# Audiokanäle ansteuern



## NickJag (15. September 2004)

HAllo erstmal.
Gibt es eine möglichkeit, das ich meine soundkarte (nforce2_AC97)onboard per treiber oder software so ansteuern kann, das ich z.B. über den digitalen Ausgang an meinen AC-Reciver musik hören kann und an einem der anderen ausgängen (lineOUT) andere musik ausgeben kann z.B. auf einem kopfhörer.

Ich möchte gerne z.B. in BMP einen player zum reinhören einstellen und den anderen um musik zu hören.
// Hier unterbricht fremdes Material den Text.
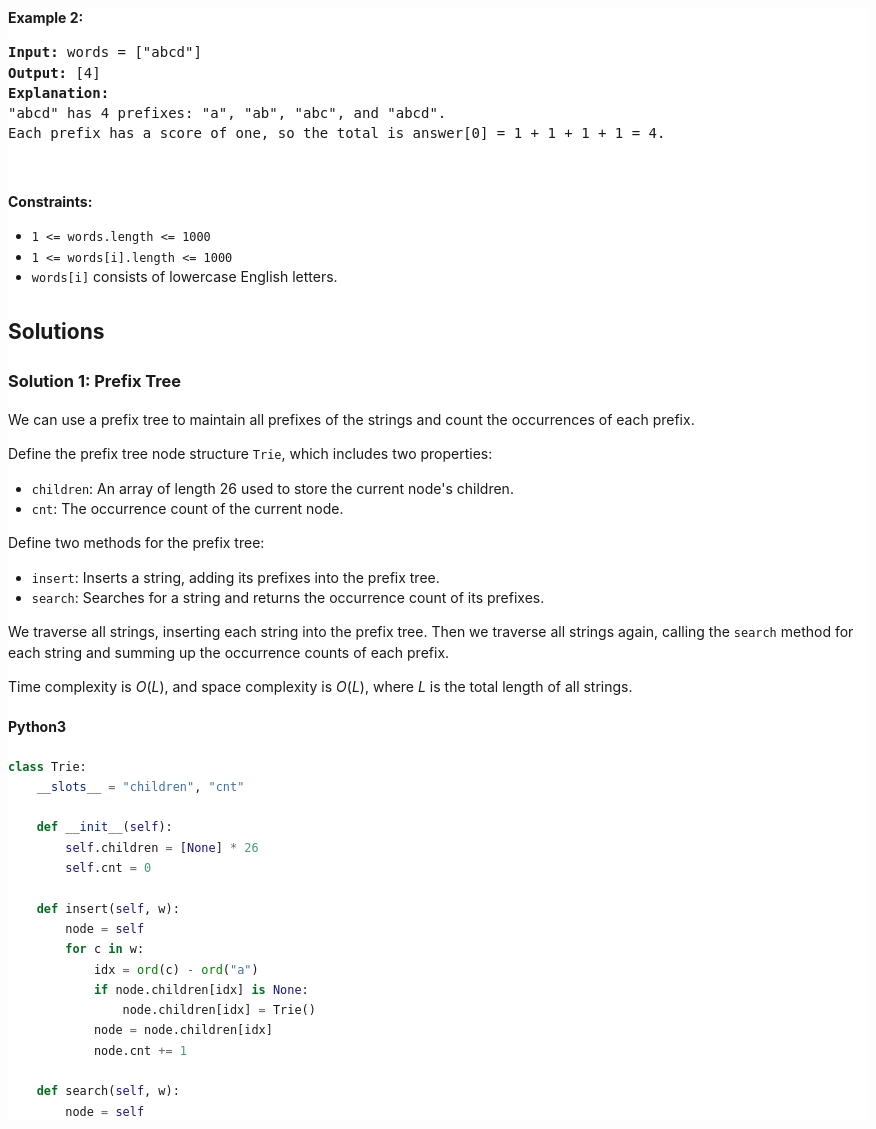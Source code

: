 <p><strong class="example">Example 2:</strong></p>

<pre>
<strong>Input:</strong> words = [&quot;abcd&quot;]
<strong>Output:</strong> [4]
<strong>Explanation:</strong>
&quot;abcd&quot; has 4 prefixes: &quot;a&quot;, &quot;ab&quot;, &quot;abc&quot;, and &quot;abcd&quot;.
Each prefix has a score of one, so the total is answer[0] = 1 + 1 + 1 + 1 = 4.
</pre>

<p>&nbsp;</p>
<p><strong>Constraints:</strong></p>

<ul>
	<li><code>1 &lt;= words.length &lt;= 1000</code></li>
	<li><code>1 &lt;= words[i].length &lt;= 1000</code></li>
	<li><code>words[i]</code> consists of lowercase English letters.</li>
</ul>



## Solutions



### Solution 1: Prefix Tree

We can use a prefix tree to maintain all prefixes of the strings and count the occurrences of each prefix.

Define the prefix tree node structure `Trie`, which includes two properties:

-   `children`: An array of length 26 used to store the current node's children.
-   `cnt`: The occurrence count of the current node.

Define two methods for the prefix tree:

-   `insert`: Inserts a string, adding its prefixes into the prefix tree.
-   `search`: Searches for a string and returns the occurrence count of its prefixes.

We traverse all strings, inserting each string into the prefix tree. Then we traverse all strings again, calling the `search` method for each string and summing up the occurrence counts of each prefix.

Time complexity is $O(L)$, and space complexity is $O(L)$, where $L$ is the total length of all strings.



#### Python3

```python
class Trie:
    __slots__ = "children", "cnt"

    def __init__(self):
        self.children = [None] * 26
        self.cnt = 0

    def insert(self, w):
        node = self
        for c in w:
            idx = ord(c) - ord("a")
            if node.children[idx] is None:
                node.children[idx] = Trie()
            node = node.children[idx]
            node.cnt += 1

    def search(self, w):
        node = self
```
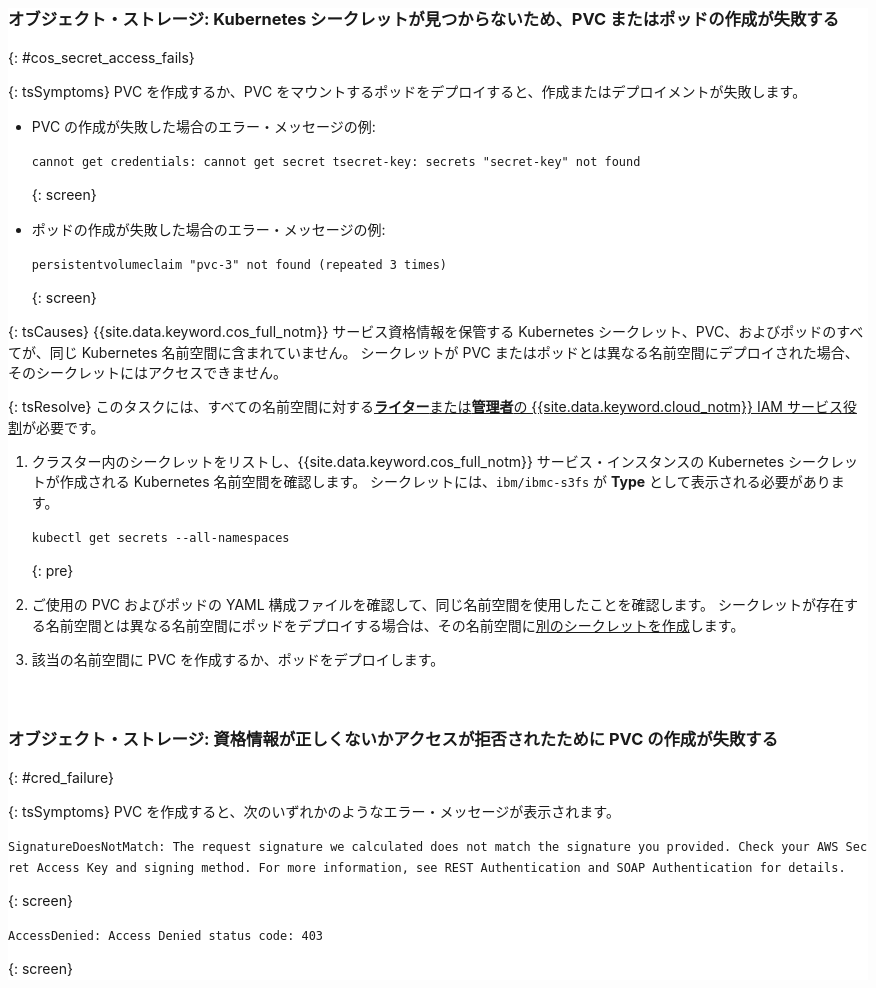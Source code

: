 
### オブジェクト・ストレージ: Kubernetes シークレットが見つからないため、PVC またはポッドの作成が失敗する
{: #cos_secret_access_fails}

{: tsSymptoms}
PVC を作成するか、PVC をマウントするポッドをデプロイすると、作成またはデプロイメントが失敗します。

- PVC の作成が失敗した場合のエラー・メッセージの例:
  ```
  cannot get credentials: cannot get secret tsecret-key: secrets "secret-key" not found
  ```
  {: screen}

- ポッドの作成が失敗した場合のエラー・メッセージの例:
  ```
  persistentvolumeclaim "pvc-3" not found (repeated 3 times)
  ```
  {: screen}

{: tsCauses}
{{site.data.keyword.cos_full_notm}} サービス資格情報を保管する Kubernetes シークレット、PVC、およびポッドのすべてが、同じ Kubernetes 名前空間に含まれていません。 シークレットが PVC またはポッドとは異なる名前空間にデプロイされた場合、そのシークレットにはアクセスできません。

{: tsResolve}
このタスクには、すべての名前空間に対する[**ライター**または**管理者**の {{site.data.keyword.cloud_notm}} IAM サービス役割](/docs/containers?topic=containers-users#platform)が必要です。

1. クラスター内のシークレットをリストし、{{site.data.keyword.cos_full_notm}} サービス・インスタンスの Kubernetes シークレットが作成される Kubernetes 名前空間を確認します。 シークレットには、`ibm/ibmc-s3fs` が **Type** として表示される必要があります。
   ```
   kubectl get secrets --all-namespaces
   ```
   {: pre}

2. ご使用の PVC およびポッドの YAML 構成ファイルを確認して、同じ名前空間を使用したことを確認します。 シークレットが存在する名前空間とは異なる名前空間にポッドをデプロイする場合は、その名前空間に[別のシークレットを作成](/docs/containers?topic=containers-object_storage#create_cos_secret)します。

3. 該当の名前空間に PVC を作成するか、ポッドをデプロイします。

<br />


### オブジェクト・ストレージ: 資格情報が正しくないかアクセスが拒否されたために PVC の作成が失敗する
{: #cred_failure}

{: tsSymptoms}
PVC を作成すると、次のいずれかのようなエラー・メッセージが表示されます。

```
SignatureDoesNotMatch: The request signature we calculated does not match the signature you provided. Check your AWS Secret Access Key and signing method. For more information, see REST Authentication and SOAP Authentication for details.
```
{: screen}

```
AccessDenied: Access Denied status code: 403
```
{: screen}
Wenn Ja welche treiber oder software? Oder muss ich eine 2.Soundkarte einbauen und wenn ja welche ist mit dem AC97 kompatibel

Danke schonmal im vorraus!
GRUß NickJag ;-)


----------



## Radhad (17. September 2004)

Du musst eine 2. Soundkarte einbauen, um in einem Programm wie WinAMP festlegen zu können, welche Karte per als Output benutzen soll. Es sollte eigentlich jede aktuelle Karte damit kompatibel sein, ansonsten gegen eine andere tauschen. Ich habe einen AC97 Chip onboard und eine Audigy 2, habe damit keine Probleme! Der AC97 ist an meine HiFi Anlage angeschlossen und an der Audigy habe ich mein HeadSet dran. in WinAMP ist der "SoundMax" Chip festgelegt, und per Audio aus der Systemsteuerung wähle ich den primären Ausgang. Zum zocken die Audigy, sonst den SoundMax ;-)


MfG Radhad


----------